▶ Problem details
Every entry below is to be returned unchanged. Images are not part of the copy.

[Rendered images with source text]

---

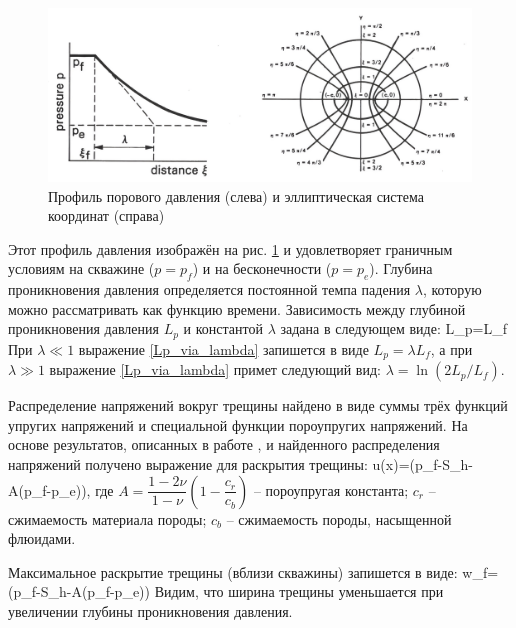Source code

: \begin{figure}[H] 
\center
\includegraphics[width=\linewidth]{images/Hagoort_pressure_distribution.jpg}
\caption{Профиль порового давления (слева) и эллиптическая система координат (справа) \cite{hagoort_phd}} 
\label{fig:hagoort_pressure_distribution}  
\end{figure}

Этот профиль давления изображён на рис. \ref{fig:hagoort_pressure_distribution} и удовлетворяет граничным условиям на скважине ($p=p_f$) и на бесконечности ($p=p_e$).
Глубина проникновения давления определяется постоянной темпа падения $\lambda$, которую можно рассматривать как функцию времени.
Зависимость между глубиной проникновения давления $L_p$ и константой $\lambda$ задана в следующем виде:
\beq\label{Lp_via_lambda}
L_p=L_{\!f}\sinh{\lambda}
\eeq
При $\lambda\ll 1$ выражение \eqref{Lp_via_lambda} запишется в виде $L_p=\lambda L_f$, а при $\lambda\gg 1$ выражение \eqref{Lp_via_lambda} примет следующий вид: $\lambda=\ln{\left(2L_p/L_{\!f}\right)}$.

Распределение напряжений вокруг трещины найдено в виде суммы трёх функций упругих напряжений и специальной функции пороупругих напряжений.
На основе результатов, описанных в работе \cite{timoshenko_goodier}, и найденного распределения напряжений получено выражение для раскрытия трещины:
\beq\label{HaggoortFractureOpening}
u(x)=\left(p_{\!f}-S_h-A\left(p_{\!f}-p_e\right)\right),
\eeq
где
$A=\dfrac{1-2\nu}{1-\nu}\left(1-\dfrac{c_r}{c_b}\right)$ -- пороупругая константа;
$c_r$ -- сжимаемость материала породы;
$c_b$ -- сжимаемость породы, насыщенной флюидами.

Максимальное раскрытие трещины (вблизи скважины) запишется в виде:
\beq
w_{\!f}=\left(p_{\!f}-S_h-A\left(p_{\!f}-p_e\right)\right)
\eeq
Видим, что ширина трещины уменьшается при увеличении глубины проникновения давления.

---

▶ Task result
Source code

: \begin{figure}[H] 
\center
\includegraphics[width=\linewidth]{images/Hagoort_pressure_distribution.jpg}
\caption{Профиль порового давления (слева) и эллиптическая система координат (справа) \cite{hagoort_phd}} 
\label{fig:hagoort_pressure_distribution}  
\end{figure}

Этот профиль давления изображён на рис. \ref{fig:hagoort_pressure_distribution} и удовлетворяет граничным условиям на скважине ($p=p_f$) и на бесконечности ($p=p_e$).
Глубина проникновения давления определяется постоянной темпа падения $\lambda$, которую можно рассматривать как функцию времени.
Зависимость между глубиной проникновения давления $L_p$ и константой $\lambda$ задана в следующем виде:
\beq\label{Lp_via_lambda}
L_p=L_{\!f}\sinh{\lambda}
\eeq
При $\lambda\ll 1$ выражение \eqref{Lp_via_lambda} запишется в виде $L_p=\lambda L_f$, а при $\lambda\gg 1$ выражение \eqref{Lp_via_lambda} примет следующий вид: $\lambda=\ln{\left(2L_p/L_{\!f}\right)}$.

Распределение напряжений вокруг трещины найдено в виде суммы трёх функций упругих напряжений и специальной функции пороупругих напряжений.
На основе результатов, описанных в работе \cite{timoshenko_goodier}, и найденного распределения напряжений получено выражение для раскрытия трещины:
\beq\label{HaggoortFractureOpening}
u(x)=\left(p_{\!f}-S_h-A\left(p_{\!f}-p_e\right)\right),
\eeq
где
$A=\dfrac{1-2\nu}{1-\nu}\left(1-\dfrac{c_r}{c_b}\right)$ -- пороупругая константа;
$c_r$ -- сжимаемость материала породы;
$c_b$ -- сжимаемость породы, насыщенной флюидами.

Максимальное раскрытие трещины (вблизи скважины) запишется в виде:
\beq
w_{\!f}=\left(p_{\!f}-S_h-A\left(p_{\!f}-p_e\right)\right)
\eeq
Видим, что ширина трещины уменьшается при увеличении глубины проникновения давления.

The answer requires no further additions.